:: Dataset records ::

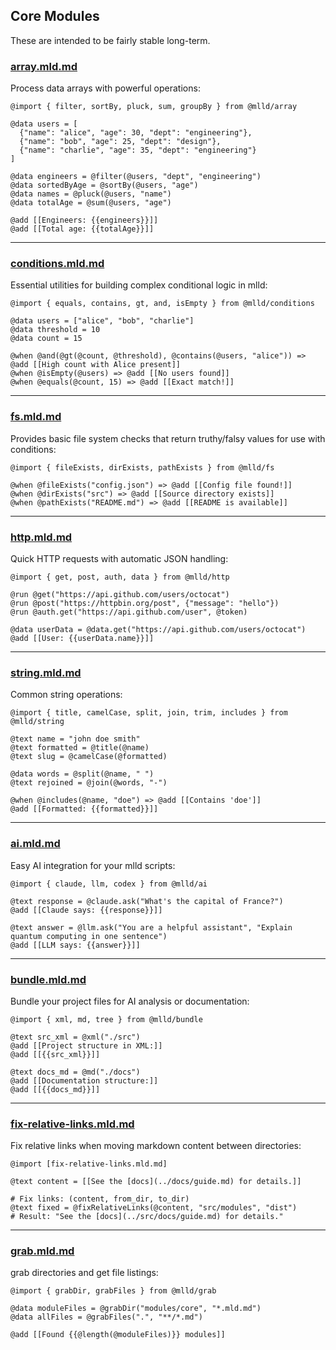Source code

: ## Core Modules

These are intended to be fairly stable long-term.

### [array.mld.md](./core/array.mld.md)

Process data arrays with powerful operations:

```mlld
@import { filter, sortBy, pluck, sum, groupBy } from @mlld/array

@data users = [
  {"name": "alice", "age": 30, "dept": "engineering"},
  {"name": "bob", "age": 25, "dept": "design"},
  {"name": "charlie", "age": 35, "dept": "engineering"}
]

@data engineers = @filter(@users, "dept", "engineering")
@data sortedByAge = @sortBy(@users, "age")
@data names = @pluck(@users, "name")
@data totalAge = @sum(@users, "age")

@add [[Engineers: {{engineers}}]]
@add [[Total age: {{totalAge}}]]
```

---

### [conditions.mld.md](./core/conditions.mld.md)

Essential utilities for building complex conditional logic in mlld:

```mlld
@import { equals, contains, gt, and, isEmpty } from @mlld/conditions

@data users = ["alice", "bob", "charlie"]
@data threshold = 10
@data count = 15

@when @and(@gt(@count, @threshold), @contains(@users, "alice")) => @add [[High count with Alice present]]
@when @isEmpty(@users) => @add [[No users found]]
@when @equals(@count, 15) => @add [[Exact match!]]
```

---

### [fs.mld.md](./core/fs.mld.md)

Provides basic file system checks that return truthy/falsy values for use with  conditions:

```mlld
@import { fileExists, dirExists, pathExists } from @mlld/fs

@when @fileExists("config.json") => @add [[Config file found!]]
@when @dirExists("src") => @add [[Source directory exists]]
@when @pathExists("README.md") => @add [[README is available]]
```

---

### [http.mld.md](./core/http.mld.md)

Quick HTTP requests with automatic JSON handling:

```mlld
@import { get, post, auth, data } from @mlld/http

@run @get("https://api.github.com/users/octocat")
@run @post("https://httpbin.org/post", {"message": "hello"})
@run @auth.get("https://api.github.com/user", @token)

@data userData = @data.get("https://api.github.com/users/octocat")
@add [[User: {{userData.name}}]]
```

---

### [string.mld.md](./core/string.mld.md)

Common string operations:

```mlld
@import { title, camelCase, split, join, trim, includes } from @mlld/string

@text name = "john doe smith"
@text formatted = @title(@name)
@text slug = @camelCase(@formatted)

@data words = @split(@name, " ")
@text rejoined = @join(@words, "-")

@when @includes(@name, "doe") => @add [[Contains 'doe']]
@add [[Formatted: {{formatted}}]]
```

---

### [ai.mld.md](./new/ai.mld.md)

Easy AI integration for your mlld scripts:

```mlld
@import { claude, llm, codex } from @mlld/ai

@text response = @claude.ask("What's the capital of France?")
@add [[Claude says: {{response}}]]

@text answer = @llm.ask("You are a helpful assistant", "Explain quantum computing in one sentence")
@add [[LLM says: {{answer}}]]
```

---

### [bundle.mld.md](./new/bundle.mld.md)

Bundle your project files for AI analysis or documentation:

```mlld
@import { xml, md, tree } from @mlld/bundle

@text src_xml = @xml("./src")
@add [[Project structure in XML:]]
@add [[{{src_xml}}]]

@text docs_md = @md("./docs")
@add [[Documentation structure:]]
@add [[{{docs_md}}]]
```

---

### [fix-relative-links.mld.md](./new/fix-relative-links.mld.md)

Fix relative links when moving markdown content between directories:

```mlld
@import [fix-relative-links.mld.md]

@text content = [[See the [docs](../docs/guide.md) for details.]]

# Fix links: (content, from_dir, to_dir)
@text fixed = @fixRelativeLinks(@content, "src/modules", "dist")
# Result: "See the [docs](../src/docs/guide.md) for details."
```

---

### [grab.mld.md](./new/grab.mld.md)

grab directories and get file listings:

```mlld
@import { grabDir, grabFiles } from @mlld/grab

@data moduleFiles = @grabDir("modules/core", "*.mld.md")
@data allFiles = @grabFiles(".", "**/*.md")

@add [[Found {{@length(@moduleFiles)}} modules]]
```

:::

• [Exercise brief]
Each line above that carries the string "name" has to be returned.

• [Response to this task]
  {"name": "alice", "age": 30, "dept": "engineering"},
  {"name": "bob", "age": 25, "dept": "design"},
  {"name": "charlie", "age": 35, "dept": "engineering"}
@data names = @pluck(@users, "name")
@add [[User: {{userData.name}}]]
@text name = "john doe smith"
@text formatted = @title(@name)
@data words = @split(@name, " ")
@when @includes(@name, "doe") => @add [[Contains 'doe']]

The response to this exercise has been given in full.